Requirement: Read the records and gather each line that includes "into".

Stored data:
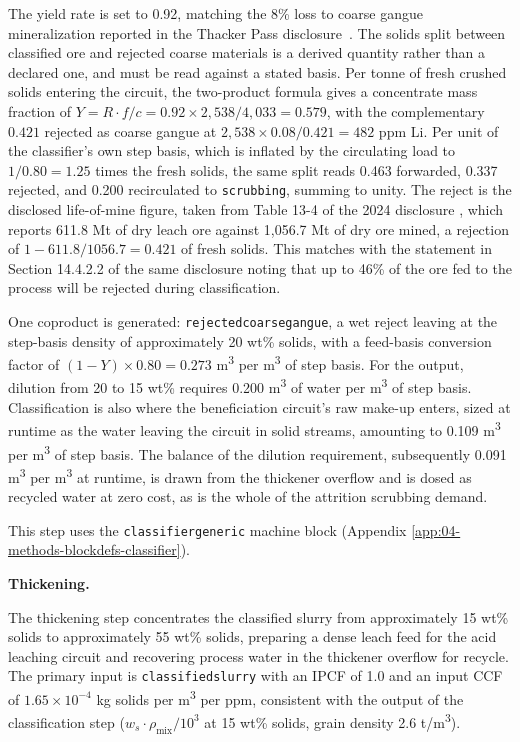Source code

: \documentclass{article}
\renewcommand\_{\textunderscore\allowbreak}
\begin{document}
The yield rate is set to 0.92, matching the 8\% loss to coarse gangue mineralization reported in the Thacker Pass disclosure~\cite{sgscanadaincSK1300Technical2024}. The solids split between classified ore and rejected coarse materials is a derived quantity rather than a declared one, and must be read against a stated basis. Per tonne of fresh crushed solids entering the circuit, the two-product formula gives a concentrate mass fraction of $Y=R \cdot f/c=0.92 \times 2,538/4,033=0.579$, with the complementary $0.421$ rejected as coarse gangue at $2,538 \times 0.08/0.421=482$ ppm Li. Per unit of the classifier's own step basis, which is inflated by the circulating load to $1/0.80=1.25$ times the fresh solids, the same split reads 0.463 forwarded, 0.337 rejected, and 0.200 recirculated to \texttt{scrubbing}, summing to unity. The reject is the disclosed life-of-mine figure, taken from Table 13-4 of the 2024 disclosure \cite{sgscanadaincSK1300Technical2024}, which reports 611.8 Mt of dry leach ore against 1,056.7 Mt of dry ore mined, a rejection of $1-611.8/1056.7=0.421$ of fresh solids. This matches with the statement in Section 14.4.2.2 of the same disclosure noting that up to 46\% of the ore fed to the process will be rejected during classification. 

One coproduct is generated: \texttt{rejected\_coarse\_gangue}, a wet reject leaving at the step-basis density of approximately 20 wt\% solids, with a feed-basis conversion factor of $(1-Y) \times 0.80=0.273$ \si{m^3} per \si{m^3} of step basis. For the output, dilution from 20 to 15 wt\% requires 0.200 \si{m^3} of water per \si{m^3} of step basis. Classification is also where the beneficiation circuit's raw make-up enters, sized at runtime as the water leaving the circuit in solid streams, amounting to 0.109 \si{m^3} per \si{m^3} of step basis. The balance of the dilution requirement, subsequently 0.091 \si{m^3} per \si{m^3} at runtime, is drawn from the thickener overflow and is dosed as recycled water at zero cost, as is the whole of the attrition scrubbing demand. 

This step uses the \texttt{classifier\_generic} machine block (Appendix \ref{app:04-methods-blockdefs-classifier}).

\medskip
\noindent\textbf{Thickening.}\quad

The thickening step concentrates the classified slurry from approximately 15 wt\% solids to approximately 55 wt\% solids, preparing a dense leach feed for the acid leaching circuit and recovering process water in the thickener overflow for recycle. The primary input is \texttt{classified\_slurry} with an IPCF of 1.0 and an input CCF of $1.65 \times 10^{-4}$ kg solids per \si{m^3} per ppm, consistent with the output of the classification step ($w_s \cdot \rho_{\text{mix}} / 10^3$ at 15 wt\% solids, grain density 2.6 \si{t/m^3}).
\end{document}
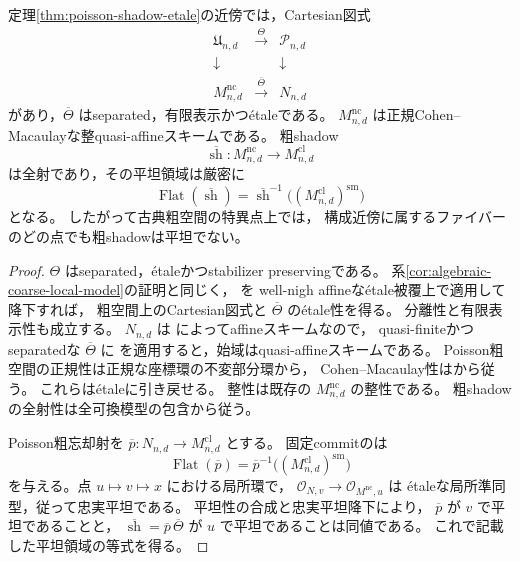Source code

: \begin{theorem}
\label{thm:coarse-shadow-etale-flat-locus}
定理\ref{thm:poisson-shadow-etale}の近傍では，Cartesian図式
\[
\begin{array}{ccc}
\mathfrak U_{n,d}&\xrightarrow{\ \Theta\ }&\mathcal P_{n,d}\\
\downarrow&&\downarrow\\
M^{\mathrm{nc}}_{n,d}&\xrightarrow{\ \overline\Theta\ }&N_{n,d}
\end{array}
\]
があり，$\overline\Theta$ はseparated，有限表示かつ\'{e}taleである。
$M^{\mathrm{nc}}_{n,d}$ は正規Cohen--Macaulayな整quasi-affineスキームである。
粗shadow
\[
 \overline{\operatorname{sh}}:
 M^{\mathrm{nc}}_{n,d}\longrightarrow M^{\mathrm{cl}}_{n,d}
\]
は全射であり，その平坦領域は厳密に
\[
 \operatorname{Flat}(\overline{\operatorname{sh}})
 =
 \overline{\operatorname{sh}}^{-1}
 \bigl((M^{\mathrm{cl}}_{n,d})^{\mathrm{sm}}\bigr)
\]
となる。
したがって古典粗空間の特異点上では，
構成近傍に属するファイバーのどの点でも粗shadowは平坦でない。
\end{theorem}
\begin{proof}
$\Theta$ はseparated，\'{e}taleかつstabilizer preservingである。
系\ref{cor:algebraic-coarse-local-model}の証明と同じく，
\cite[Tags 0DUS, 0DUE]{StacksProject}を
well-nigh affineな\'{e}tale被覆上で適用して降下すれば，
粗空間上のCartesian図式と $\overline\Theta$ の\'{e}tale性を得る。
分離性と有限表示性も成立する。
$N_{n,d}$ は
\cite[定理9.2]{PoissonDP}によってaffineスキームなので，
quasi-finiteかつseparatedな $\overline\Theta$ に
\cite[Tag 082J]{StacksProject}を適用すると，始域はquasi-affineスキームである。
Poisson粗空間の正規性は正規な座標環の不変部分環から，
Cohen--Macaulay性は\cite[定理9.6]{PoissonDP}から従う。
これらは\'{e}taleに引き戻せる。
整性は既存の $M^{\mathrm{nc}}_{n,d}$ の整性である。
粗shadowの全射性は全可換模型の包含から従う。

Poisson粗忘却射を $\overline p:N_{n,d}\to M^{\mathrm{cl}}_{n,d}$ とする。
固定commitの\cite[定理9.6，\texttt{thm:coarse-flat-locus}]{PoissonDP}は
\[
 \operatorname{Flat}(\overline p)
 =\overline p^{-1}\bigl((M^{\mathrm{cl}}_{n,d})^{\mathrm{sm}}\bigr)
\]
を与える。点 $u\mapsto v\mapsto x$ における局所環で，
$\mathcal O_{N,v}\to\mathcal O_{M^{\mathrm{nc}},u}$ は
\'{e}taleな局所準同型，従って忠実平坦である。
平坦性の合成と忠実平坦降下により，
$\overline p$ が $v$ で平坦であることと，
$\overline{\operatorname{sh}}=\overline p\,\overline\Theta$ が $u$ で平坦であることは同値である。
これで記載した平坦領域の等式を得る。
\end{proof}

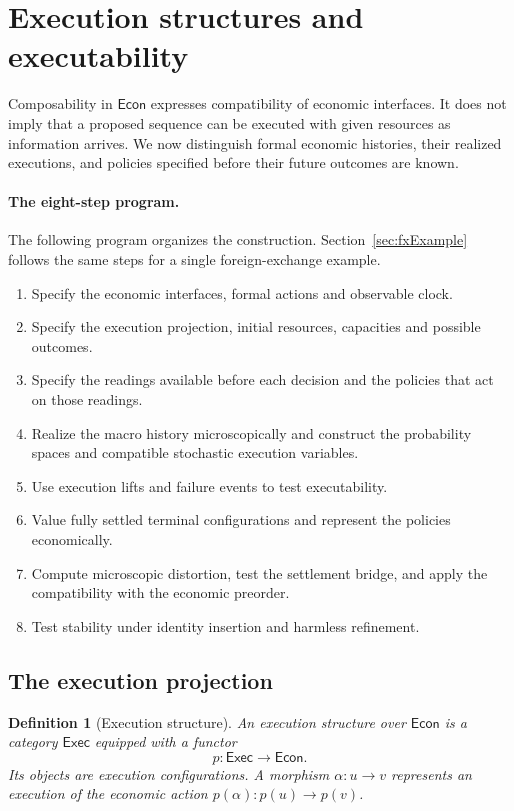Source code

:\documentclass[11pt,a4paper]{article}
\newtheorem{definition}{Definition}[section]
\newcommand{\Econ}{\mathsf{Econ}}
\begin{document}
\section{Execution structures and executability}
\label{sec:executability}

Composability in $\Econ$ expresses compatibility of economic interfaces.
It does not imply that a proposed sequence can be executed with given
resources as information arrives. We now distinguish formal economic
histories, their realized executions, and policies specified before their
future outcomes are known. 


\paragraph{The eight-step program.}
The following program organizes the construction. Section~\ref{sec:fxExample}
follows the same steps for a single foreign-exchange example.
\begin{enumerate}[label=\textnormal{\arabic*.},leftmargin=9mm]
\item Specify the economic interfaces, formal actions and observable clock.
\item Specify the execution projection, initial resources, capacities and
      possible outcomes.
\item Specify the readings available before each decision and the policies
      that act on those readings.
\item Realize the macro history microscopically and construct the
      probability spaces and compatible stochastic execution variables.
\item Use execution lifts and failure events to test executability.
\item Value fully settled terminal configurations and represent the
      policies economically.
\item Compute microscopic distortion, test the settlement bridge, and
      apply the compatibility with the economic preorder.
\item Test stability under identity insertion and harmless refinement.
\end{enumerate}

\subsection{The execution projection}
\label{subsec:execution-projection}

\begin{definition}[Execution structure]
An \emph{execution structure} over $\Econ$ is a category $\mathsf{Exec}$
equipped with a functor
\[
    p:\mathsf{Exec}\longrightarrow\Econ.
\]
Its objects are \emph{execution configurations}. A morphism
$\alpha:u\to v$ represents an execution of the economic action
$p(\alpha):p(u)\to p(v)$.
\end{definition}
\end{document}
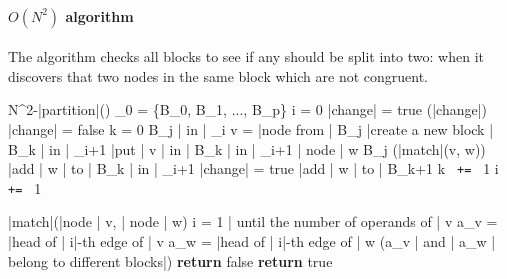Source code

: \documentclass[a4paper,12pt, notitlepage]{article}
\newcommand{\negv}{\vspace{-0.7cm}}
\begin{document}
\paragraph*{$O(N^2)$ algorithm}
The algorithm checks all blocks to see if any should be split into two:
when it discovers that two nodes in the same block which are not congruent.

\begin{program}
\PROC N^2-|partition|() \BODY
    \pi_0 = \{B_0, B_1, ..., B_p\}
    i = 0
    |change| = true
    \WHILE (|change|) \DO
        |change| = false
        k = 0
        \FOREACH B_j | in | \pi_i \DO
            v = |node from | B_j
            |create a new block | B_k | in | \pi_{i+1}
            |put | v | in | B_k | in | \pi_{i+1}
            \FOREACH | node | w \in B_j \DO
                \IF (|match|(v, w)) \AR*
                    |add | w | to | B_k | in | \pi_{i+1}
                \ELSE
                    |change| = true
                    |add | w | to | B_{k+1}
                \FI
            \OD
        k \texttt{ += } 1
    \OD
    i \texttt{ += } 1
\end{program}
\negv
\begin{program}
\FUNCT |match|(|node | v, | node | w) \BODY
    \FOR i = 1 | until the number of operands of | v \DO
        a_v = |head of | i|-th edge of | v
        a_w = |head of | i|-th edge of | w
        \IF (a_v | and | a_w | belong to different blocks|) \AR*
            \textbf{return } false
        \FI
    \OD
    \textbf{return } true
\end{program}
\end{document}
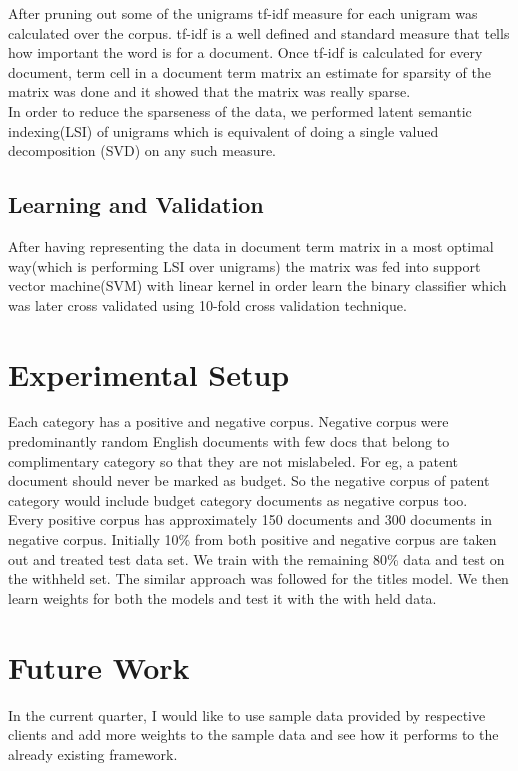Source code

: \documentclass[11pt]{article}
\begin{document}
	After pruning out some of the unigrams tf-idf measure for each unigram was calculated over the corpus. tf-idf is a well defined and standard measure that tells how important the word is for a document. Once tf-idf is calculated for every document, term cell in a document term matrix an estimate for sparsity of the matrix was done and it showed that the matrix was really sparse. \\
	
	In order to reduce the sparseness of the data, we performed latent semantic indexing(LSI) of unigrams which is equivalent of doing a single valued decomposition (SVD) on any such measure.  \\
	
\subsection{Learning and Validation}
After having representing the data in document term matrix in a most optimal way(which is performing LSI over unigrams) the matrix was fed into support vector machine(SVM) with linear kernel in order learn the binary classifier which was later cross validated using 10-fold cross validation technique. \\

\section{Experimental Setup}
Each category has a positive and negative corpus. Negative corpus were predominantly random English documents with few docs that belong to complimentary category so that they are not mislabeled. For eg, a patent document should never be marked as budget. So the negative corpus of patent category would include budget category documents as negative corpus too. \\ 

Every positive corpus has approximately 150 documents and 300 documents in negative corpus. Initially 10\% from both positive and negative corpus are taken out and treated test data set. We train with the remaining 80\% data and test on the withheld set. The similar approach was followed for the titles model. We then learn weights for both the models and test it with the with held data.

\section{Future Work}

In the current quarter, I would like to use sample data provided by respective clients and add more weights to the sample data and see how it performs to the already existing framework.








 
\end{document}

Exercise response:
The algorithm checks all blocks to see if any should be split into two:
After having representing the data in document term matrix in a most optimal way(which is performing LSI over unigrams) the matrix was fed into support vector machine(SVM) with linear kernel in order learn the binary classifier which was later cross validated using 10-fold cross validation technique. \\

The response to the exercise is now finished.